■ **TASK ITEM**
The lines wanted are those in the data below that include "configuration".

■ **EXTRACTED MATERIAL**
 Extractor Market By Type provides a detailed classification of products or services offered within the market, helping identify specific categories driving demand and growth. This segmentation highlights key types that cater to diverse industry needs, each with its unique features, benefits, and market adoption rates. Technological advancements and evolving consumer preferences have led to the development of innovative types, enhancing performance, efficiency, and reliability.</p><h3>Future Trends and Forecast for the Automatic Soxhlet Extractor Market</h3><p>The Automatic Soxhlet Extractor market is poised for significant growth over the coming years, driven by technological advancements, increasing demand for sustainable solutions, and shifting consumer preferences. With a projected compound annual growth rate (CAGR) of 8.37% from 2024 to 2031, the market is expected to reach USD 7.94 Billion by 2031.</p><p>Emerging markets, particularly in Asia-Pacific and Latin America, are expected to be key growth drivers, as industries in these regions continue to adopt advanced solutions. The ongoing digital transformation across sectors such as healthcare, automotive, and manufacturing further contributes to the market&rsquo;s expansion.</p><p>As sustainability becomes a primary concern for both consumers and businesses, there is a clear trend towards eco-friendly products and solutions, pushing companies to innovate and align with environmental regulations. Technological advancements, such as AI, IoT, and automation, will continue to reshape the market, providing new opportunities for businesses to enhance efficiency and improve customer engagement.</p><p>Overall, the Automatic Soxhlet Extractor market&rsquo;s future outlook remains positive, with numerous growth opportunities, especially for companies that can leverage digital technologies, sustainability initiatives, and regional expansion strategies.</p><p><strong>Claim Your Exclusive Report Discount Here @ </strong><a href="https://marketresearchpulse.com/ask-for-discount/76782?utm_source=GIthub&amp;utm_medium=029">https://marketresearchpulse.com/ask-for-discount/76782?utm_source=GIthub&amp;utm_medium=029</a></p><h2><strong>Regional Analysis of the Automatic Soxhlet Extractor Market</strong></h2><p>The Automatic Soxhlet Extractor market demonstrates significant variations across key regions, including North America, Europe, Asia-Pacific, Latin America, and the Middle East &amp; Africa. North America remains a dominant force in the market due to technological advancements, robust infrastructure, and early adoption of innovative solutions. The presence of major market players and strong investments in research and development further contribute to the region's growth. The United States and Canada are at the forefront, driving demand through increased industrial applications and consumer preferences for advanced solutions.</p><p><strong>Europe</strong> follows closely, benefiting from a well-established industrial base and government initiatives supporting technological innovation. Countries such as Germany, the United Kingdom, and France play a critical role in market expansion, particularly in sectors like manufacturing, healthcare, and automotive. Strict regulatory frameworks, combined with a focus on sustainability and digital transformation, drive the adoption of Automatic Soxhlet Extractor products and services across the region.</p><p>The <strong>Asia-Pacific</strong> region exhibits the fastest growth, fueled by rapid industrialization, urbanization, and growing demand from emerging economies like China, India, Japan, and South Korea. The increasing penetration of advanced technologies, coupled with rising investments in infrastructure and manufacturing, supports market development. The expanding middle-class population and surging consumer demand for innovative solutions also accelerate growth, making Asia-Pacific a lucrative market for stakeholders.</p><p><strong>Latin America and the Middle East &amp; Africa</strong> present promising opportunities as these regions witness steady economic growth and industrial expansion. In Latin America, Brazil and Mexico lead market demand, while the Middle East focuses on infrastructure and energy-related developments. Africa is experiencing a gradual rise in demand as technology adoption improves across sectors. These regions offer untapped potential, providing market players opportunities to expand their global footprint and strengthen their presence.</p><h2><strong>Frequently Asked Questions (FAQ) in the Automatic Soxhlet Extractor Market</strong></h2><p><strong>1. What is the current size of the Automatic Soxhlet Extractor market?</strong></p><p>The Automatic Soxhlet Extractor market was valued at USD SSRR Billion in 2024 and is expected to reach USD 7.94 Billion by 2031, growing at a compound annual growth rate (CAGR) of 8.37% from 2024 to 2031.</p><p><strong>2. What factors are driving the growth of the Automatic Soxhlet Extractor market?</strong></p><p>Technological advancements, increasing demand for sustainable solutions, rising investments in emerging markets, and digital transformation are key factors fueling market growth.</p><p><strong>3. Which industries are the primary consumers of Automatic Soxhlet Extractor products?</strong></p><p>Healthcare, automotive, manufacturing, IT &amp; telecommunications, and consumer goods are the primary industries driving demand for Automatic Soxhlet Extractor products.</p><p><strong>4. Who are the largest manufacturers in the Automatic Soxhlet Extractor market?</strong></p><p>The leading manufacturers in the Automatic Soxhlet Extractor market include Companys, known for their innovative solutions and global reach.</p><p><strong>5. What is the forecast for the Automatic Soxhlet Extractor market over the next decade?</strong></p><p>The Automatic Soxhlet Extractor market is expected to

* * *

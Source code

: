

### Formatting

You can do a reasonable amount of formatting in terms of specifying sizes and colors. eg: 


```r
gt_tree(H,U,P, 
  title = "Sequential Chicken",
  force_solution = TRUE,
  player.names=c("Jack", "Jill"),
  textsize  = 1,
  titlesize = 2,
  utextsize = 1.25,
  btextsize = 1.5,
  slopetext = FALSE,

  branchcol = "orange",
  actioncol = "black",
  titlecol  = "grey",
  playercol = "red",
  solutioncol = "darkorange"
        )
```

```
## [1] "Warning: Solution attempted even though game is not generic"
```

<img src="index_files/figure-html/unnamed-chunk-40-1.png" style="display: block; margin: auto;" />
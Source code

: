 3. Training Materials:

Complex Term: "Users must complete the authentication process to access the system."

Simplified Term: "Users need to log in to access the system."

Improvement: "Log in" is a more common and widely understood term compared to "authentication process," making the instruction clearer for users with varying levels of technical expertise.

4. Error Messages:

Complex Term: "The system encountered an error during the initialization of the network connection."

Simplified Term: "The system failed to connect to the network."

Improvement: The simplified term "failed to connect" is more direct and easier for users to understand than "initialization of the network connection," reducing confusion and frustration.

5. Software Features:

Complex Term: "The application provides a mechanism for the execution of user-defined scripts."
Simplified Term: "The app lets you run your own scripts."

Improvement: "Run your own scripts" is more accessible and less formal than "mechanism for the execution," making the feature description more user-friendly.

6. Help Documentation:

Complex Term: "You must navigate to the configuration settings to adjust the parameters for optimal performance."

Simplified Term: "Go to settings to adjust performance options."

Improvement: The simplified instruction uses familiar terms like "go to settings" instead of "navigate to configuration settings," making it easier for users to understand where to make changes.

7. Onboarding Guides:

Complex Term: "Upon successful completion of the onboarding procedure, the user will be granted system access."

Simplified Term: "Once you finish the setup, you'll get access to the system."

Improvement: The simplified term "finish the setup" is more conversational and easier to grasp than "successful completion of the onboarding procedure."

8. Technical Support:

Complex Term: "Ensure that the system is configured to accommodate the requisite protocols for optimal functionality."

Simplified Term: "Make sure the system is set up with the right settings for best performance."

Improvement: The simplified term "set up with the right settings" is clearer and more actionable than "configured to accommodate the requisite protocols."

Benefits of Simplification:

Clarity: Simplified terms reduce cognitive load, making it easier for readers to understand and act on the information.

■ **PROBLEM SOLUTION**
Complex Term: "You must navigate to the configuration settings to adjust the parameters for optimal performance."
Improvement: The simplified instruction uses familiar terms like "go to settings" instead of "navigate to configuration settings," making it easier for users to understand where to make changes.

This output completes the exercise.